__What you will do__. Look through the material beneath and copy each line with the word "poemas".

__Supplied information__.
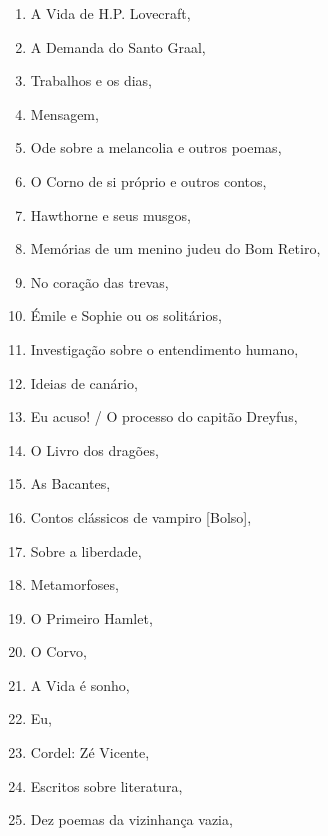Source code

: \begin{multicols}{2}
\begin{enumerate}
\item A Vida de H.P. Lovecraft, {}
\item A Demanda do Santo Graal, {}
\item Trabalhos e os dias, {}
\item Mensagem, {}
\item Ode sobre a melancolia e outros poemas, {}
\item O Corno de si próprio e outros contos, {}
\item Hawthorne e seus musgos, {}
\item Memórias de um menino judeu do Bom Retiro, {}
\item No coração das trevas, {}
\item Émile e Sophie ou os solitários, {}
\item Investigação sobre o entendimento humano, {}
\item Ideias de canário, {}
\item Eu acuso! / O processo do capitão Dreyfus, {}
\item O Livro dos dragões, {}
\item As Bacantes, {}
\item Contos clássicos de vampiro [Bolso], {}
\item Sobre a liberdade, {}
\item Metamorfoses, {}
\item O Primeiro Hamlet, {}
\item O Corvo, {}
\item A Vida é sonho, {}
\item Eu, {}
\item Cordel: Zé Vicente, {}
\item Escritos sobre literatura, {}
\item Dez poemas da vizinhança vazia, {}

\end{enumerate}
\end{multicols}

__Solution below__.
\item Ode sobre a melancolia e outros poemas, {}
\item Dez poemas da vizinhança vazia, {}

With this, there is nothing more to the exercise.